_ASSIGNED TASK_
Your output should be everything below from the line containing "Source code" down to the line containing "一句话 docker 命令：", both ends included, copied exactly, with pictures left out.

_AVAILABLE RECORDS_
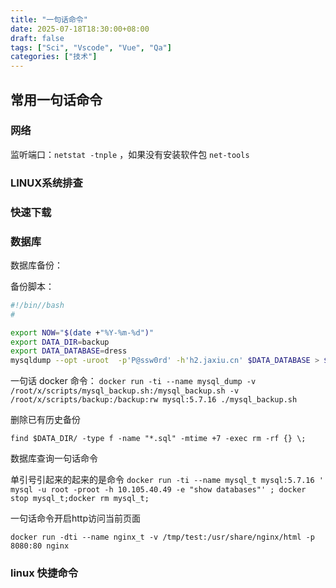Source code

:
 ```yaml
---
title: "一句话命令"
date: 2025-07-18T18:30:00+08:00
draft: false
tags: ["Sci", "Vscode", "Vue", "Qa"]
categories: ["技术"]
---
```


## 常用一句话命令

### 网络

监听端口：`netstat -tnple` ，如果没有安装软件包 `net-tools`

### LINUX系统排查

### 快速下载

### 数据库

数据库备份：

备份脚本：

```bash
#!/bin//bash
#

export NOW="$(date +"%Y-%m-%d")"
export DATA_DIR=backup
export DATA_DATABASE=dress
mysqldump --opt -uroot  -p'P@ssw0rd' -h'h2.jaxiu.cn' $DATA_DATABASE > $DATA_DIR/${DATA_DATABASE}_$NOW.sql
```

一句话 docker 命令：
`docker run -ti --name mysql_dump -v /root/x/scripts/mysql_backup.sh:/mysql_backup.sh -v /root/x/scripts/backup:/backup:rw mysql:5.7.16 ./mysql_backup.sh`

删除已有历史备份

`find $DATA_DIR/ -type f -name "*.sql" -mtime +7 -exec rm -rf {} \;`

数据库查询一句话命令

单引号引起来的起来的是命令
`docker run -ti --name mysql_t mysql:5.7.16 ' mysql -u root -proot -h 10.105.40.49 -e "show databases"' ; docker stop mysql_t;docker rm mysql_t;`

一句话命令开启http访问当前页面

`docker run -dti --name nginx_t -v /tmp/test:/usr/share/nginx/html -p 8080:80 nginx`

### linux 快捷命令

---

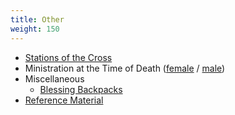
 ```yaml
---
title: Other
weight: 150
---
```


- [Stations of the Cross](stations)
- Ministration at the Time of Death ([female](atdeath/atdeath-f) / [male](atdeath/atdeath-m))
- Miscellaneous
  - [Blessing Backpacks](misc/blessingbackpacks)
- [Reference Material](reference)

_WRITTEN SOLUTION_
Source code

:
 ```yaml
---
title: "一句话命令"
date: 2025-07-18T18:30:00+08:00
draft: false
tags: ["Sci", "Vscode", "Vue", "Qa"]
categories: ["技术"]
---
```


## 常用一句话命令

### 网络

监听端口：`netstat -tnple` ，如果没有安装软件包 `net-tools`

### LINUX系统排查

### 快速下载

### 数据库

数据库备份：

备份脚本：

```bash
#!/bin//bash
#

export NOW="$(date +"%Y-%m-%d")"
export DATA_DIR=backup
export DATA_DATABASE=dress
mysqldump --opt -uroot  -p'P@ssw0rd' -h'h2.jaxiu.cn' $DATA_DATABASE > $DATA_DIR/${DATA_DATABASE}_$NOW.sql
```

一句话 docker 命令：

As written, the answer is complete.